Extracted records »
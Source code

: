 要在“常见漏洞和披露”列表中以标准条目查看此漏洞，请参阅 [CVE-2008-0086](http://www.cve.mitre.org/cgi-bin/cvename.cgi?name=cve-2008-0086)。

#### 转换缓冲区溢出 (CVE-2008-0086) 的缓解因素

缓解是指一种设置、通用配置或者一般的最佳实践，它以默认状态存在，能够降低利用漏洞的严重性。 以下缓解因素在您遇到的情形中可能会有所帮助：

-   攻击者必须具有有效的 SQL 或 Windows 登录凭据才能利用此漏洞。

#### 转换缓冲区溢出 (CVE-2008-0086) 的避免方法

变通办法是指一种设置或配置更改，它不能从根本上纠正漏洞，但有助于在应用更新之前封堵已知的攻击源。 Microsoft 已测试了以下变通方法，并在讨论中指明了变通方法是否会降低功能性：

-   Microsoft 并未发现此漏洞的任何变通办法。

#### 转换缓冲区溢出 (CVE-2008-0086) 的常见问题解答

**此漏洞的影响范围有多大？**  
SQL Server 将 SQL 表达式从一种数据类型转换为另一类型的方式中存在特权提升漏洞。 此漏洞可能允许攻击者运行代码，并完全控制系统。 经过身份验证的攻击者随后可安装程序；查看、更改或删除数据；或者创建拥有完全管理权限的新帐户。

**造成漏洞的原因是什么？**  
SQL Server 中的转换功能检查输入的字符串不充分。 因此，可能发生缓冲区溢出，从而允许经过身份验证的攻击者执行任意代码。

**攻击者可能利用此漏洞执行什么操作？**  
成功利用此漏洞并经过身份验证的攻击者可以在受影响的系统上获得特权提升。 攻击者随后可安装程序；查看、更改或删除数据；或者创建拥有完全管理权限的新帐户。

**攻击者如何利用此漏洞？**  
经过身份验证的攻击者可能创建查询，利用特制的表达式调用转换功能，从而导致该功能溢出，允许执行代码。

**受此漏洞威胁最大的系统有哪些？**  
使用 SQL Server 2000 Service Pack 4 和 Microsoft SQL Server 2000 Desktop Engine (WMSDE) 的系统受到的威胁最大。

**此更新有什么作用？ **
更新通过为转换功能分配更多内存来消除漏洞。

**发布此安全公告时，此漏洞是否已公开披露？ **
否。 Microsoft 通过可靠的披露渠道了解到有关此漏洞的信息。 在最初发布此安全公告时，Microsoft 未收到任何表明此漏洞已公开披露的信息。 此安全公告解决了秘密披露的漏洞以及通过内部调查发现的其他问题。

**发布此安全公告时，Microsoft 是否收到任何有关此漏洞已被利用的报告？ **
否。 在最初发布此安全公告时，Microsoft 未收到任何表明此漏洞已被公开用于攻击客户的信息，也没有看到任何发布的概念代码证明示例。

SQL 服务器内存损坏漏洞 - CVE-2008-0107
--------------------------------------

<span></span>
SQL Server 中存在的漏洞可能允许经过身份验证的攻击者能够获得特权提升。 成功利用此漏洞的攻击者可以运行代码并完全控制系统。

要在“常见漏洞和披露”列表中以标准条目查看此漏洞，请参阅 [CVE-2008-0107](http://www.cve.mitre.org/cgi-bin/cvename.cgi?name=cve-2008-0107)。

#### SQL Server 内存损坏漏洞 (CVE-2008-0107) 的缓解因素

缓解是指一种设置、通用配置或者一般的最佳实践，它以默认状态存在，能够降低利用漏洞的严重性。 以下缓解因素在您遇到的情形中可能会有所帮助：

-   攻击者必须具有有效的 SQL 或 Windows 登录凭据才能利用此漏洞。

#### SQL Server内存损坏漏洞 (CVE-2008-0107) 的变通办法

Task prompt » The answer should hold exactly the lines running from the one with "#### SQL Server 内存损坏漏洞 (CVE-2008-0107) 的缓解因素" to the final line of the data, both ends counted.

Response area »
#### SQL Server 内存损坏漏洞 (CVE-2008-0107) 的缓解因素

缓解是指一种设置、通用配置或者一般的最佳实践，它以默认状态存在，能够降低利用漏洞的严重性。 以下缓解因素在您遇到的情形中可能会有所帮助：

-   攻击者必须具有有效的 SQL 或 Windows 登录凭据才能利用此漏洞。

#### SQL Server内存损坏漏洞 (CVE-2008-0107) 的变通办法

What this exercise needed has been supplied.